* **WHAT IS EXPECTED**
Beginning with the line that mentions "linear and quadratic)", reproduce every line through the last line of the entries, exactly, and only those.

Stored data:
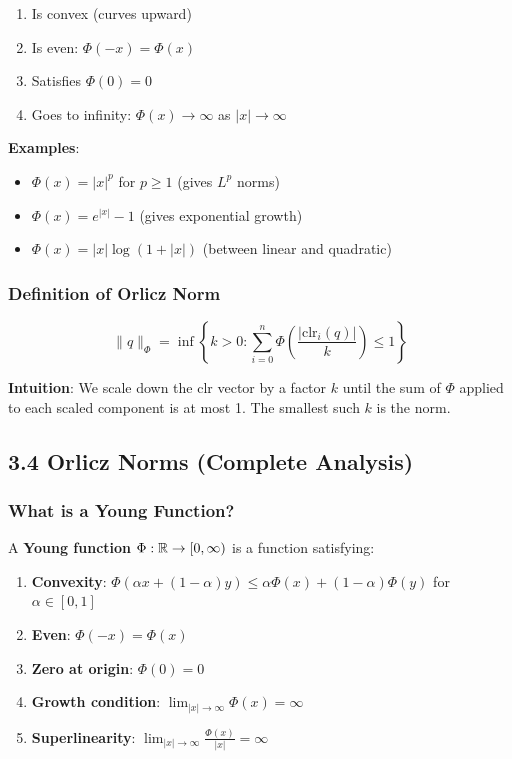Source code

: \documentclass{amsart}
\let\originalmathbb\mathbb
\renewcommand{\mathbb}[1]{%
    \ifstrequal{#1}{1}{\mathbbm{#1}}{\originalmathbb{#1}}%
}
\theoremstyle{plain}
\theoremstyle{definition}
\theoremstyle{remark}
\begin{document}
\begin{enumerate}
	\item Is convex (curves upward)
	\item Is even: $\Phi(-x) = \Phi(x)$
	\item Satisfies $\Phi(0) = 0$
	\item Goes to infinity: $\Phi(x) \to \infty$ as $|x| \to \infty$
\end{enumerate}

\textbf{Examples}:

\begin{itemize}
	\item $\Phi(x) = |x|^p$ for $p \geq 1$ (gives $L^p$ norms)
	\item $\Phi(x) = e^{|x|} - 1$ (gives exponential growth)
	\item $\Phi(x) = |x| \log(1 + |x|)$ (between linear and quadratic)
\end{itemize}

\subsubsection{Definition of Orlicz Norm}
\[
\|q\|_\Phi = \inf \left\{ k > 0 : \sum_{i=0}^n \Phi\left(\frac{|\text{clr}_i(q)|}{k}\right) \leq 1 \right\}
\]

\textbf{Intuition}: We scale down the clr vector by a factor $k$ until the sum of $\Phi$ applied to each scaled component is at most 1. The smallest such $k$ is the norm.

\subsection{3.4 Orlicz Norms (Complete Analysis)}

\subsubsection{What is a Young Function?}

A \textbf{Young function} $\Phi: \mathbb{R} \to [0, \infty)$ is a function satisfying:

\begin{enumerate}
	\item \textbf{Convexity}: $\Phi(\alpha x + (1-\alpha)y) \leq \alpha\Phi(x) + (1-\alpha)\Phi(y)$ for $\alpha \in [0,1]$
	\item \textbf{Even}: $\Phi(-x) = \Phi(x)$
	\item \textbf{Zero at origin}: $\Phi(0) = 0$
	\item \textbf{Growth condition}: $\lim_{|x| \to \infty} \Phi(x) = \infty$
	\item \textbf{Superlinearity}: $\lim_{|x| \to \infty} \frac{\Phi(x)}{|x|} = \infty$
\end{enumerate}
\end{document}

* **TASK ANSWER**
	\item $\Phi(x) = |x| \log(1 + |x|)$ (between linear and quadratic)
\end{itemize}

\subsubsection{Definition of Orlicz Norm}
\[
\|q\|_\Phi = \inf \left\{ k > 0 : \sum_{i=0}^n \Phi\left(\frac{|\text{clr}_i(q)|}{k}\right) \leq 1 \right\}
\]

\textbf{Intuition}: We scale down the clr vector by a factor $k$ until the sum of $\Phi$ applied to each scaled component is at most 1. The smallest such $k$ is the norm.

\subsection{3.4 Orlicz Norms (Complete Analysis)}

\subsubsection{What is a Young Function?}

A \textbf{Young function} $\Phi: \mathbb{R} \to [0, \infty)$ is a function satisfying:

\begin{enumerate}
	\item \textbf{Convexity}: $\Phi(\alpha x + (1-\alpha)y) \leq \alpha\Phi(x) + (1-\alpha)\Phi(y)$ for $\alpha \in [0,1]$
	\item \textbf{Even}: $\Phi(-x) = \Phi(x)$
	\item \textbf{Zero at origin}: $\Phi(0) = 0$
	\item \textbf{Growth condition}: $\lim_{|x| \to \infty} \Phi(x) = \infty$
	\item \textbf{Superlinearity}: $\lim_{|x| \to \infty} \frac{\Phi(x)}{|x|} = \infty$
\end{enumerate}
\end{document}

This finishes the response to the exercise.